_What the exercise asks_
Scan the records for the string "gratis"; copy each line where it occurs.

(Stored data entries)
┄┄┄┄┄┄┄┄┄┄┄┄┄┄┄┄┄┄┄┄

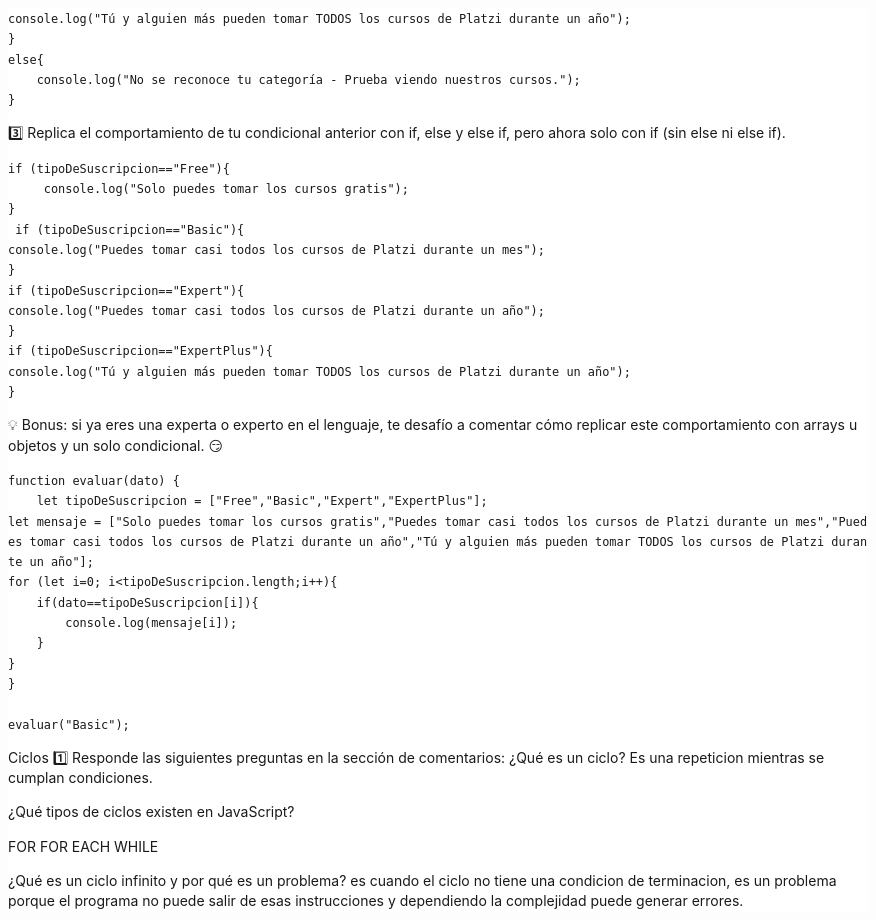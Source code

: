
 ```
console.log("Tú y alguien más pueden tomar TODOS los cursos de Platzi durante un año");
}
else{
    console.log("No se reconoce tu categoría - Prueba viendo nuestros cursos.");
}
```
3️⃣ Replica el comportamiento de tu condicional anterior con if, else y else if, pero ahora solo con if (sin else ni else if).

```
if (tipoDeSuscripcion=="Free"){
     console.log("Solo puedes tomar los cursos gratis");
}
 if (tipoDeSuscripcion=="Basic"){ 
console.log("Puedes tomar casi todos los cursos de Platzi durante un mes");
}
if (tipoDeSuscripcion=="Expert"){ 
console.log("Puedes tomar casi todos los cursos de Platzi durante un año");
}
if (tipoDeSuscripcion=="ExpertPlus"){ 
console.log("Tú y alguien más pueden tomar TODOS los cursos de Platzi durante un año");
}
```
💡 Bonus: si ya eres una experta o experto en el lenguaje, te desafío a comentar cómo replicar este comportamiento con arrays u objetos y un solo condicional. 😏
```
function evaluar(dato) {
    let tipoDeSuscripcion = ["Free","Basic","Expert","ExpertPlus"];
let mensaje = ["Solo puedes tomar los cursos gratis","Puedes tomar casi todos los cursos de Platzi durante un mes","Puedes tomar casi todos los cursos de Platzi durante un año","Tú y alguien más pueden tomar TODOS los cursos de Platzi durante un año"];
for (let i=0; i<tipoDeSuscripcion.length;i++){
    if(dato==tipoDeSuscripcion[i]){
        console.log(mensaje[i]);
    }
}    
}

evaluar("Basic");
```
Ciclos
1️⃣ Responde las siguientes preguntas en la sección de comentarios:
¿Qué es un ciclo?
Es una repeticion mientras se cumplan condiciones.

¿Qué tipos de ciclos existen en JavaScript?

FOR
FOR EACH
WHILE

¿Qué es un ciclo infinito y por qué es un problema?
es cuando el ciclo no tiene una condicion de terminacion, es un problema porque el programa no puede salir de esas instrucciones y dependiendo la complejidad puede generar errores.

┄┄┄┄┄┄┄┄┄┄┄┄┄┄┄┄┄┄┄┄

_Output for this task_
     console.log("Solo puedes tomar los cursos gratis");
let mensaje = ["Solo puedes tomar los cursos gratis","Puedes tomar casi todos los cursos de Platzi durante un mes","Puedes tomar casi todos los cursos de Platzi durante un año","Tú y alguien más pueden tomar TODOS los cursos de Platzi durante un año"];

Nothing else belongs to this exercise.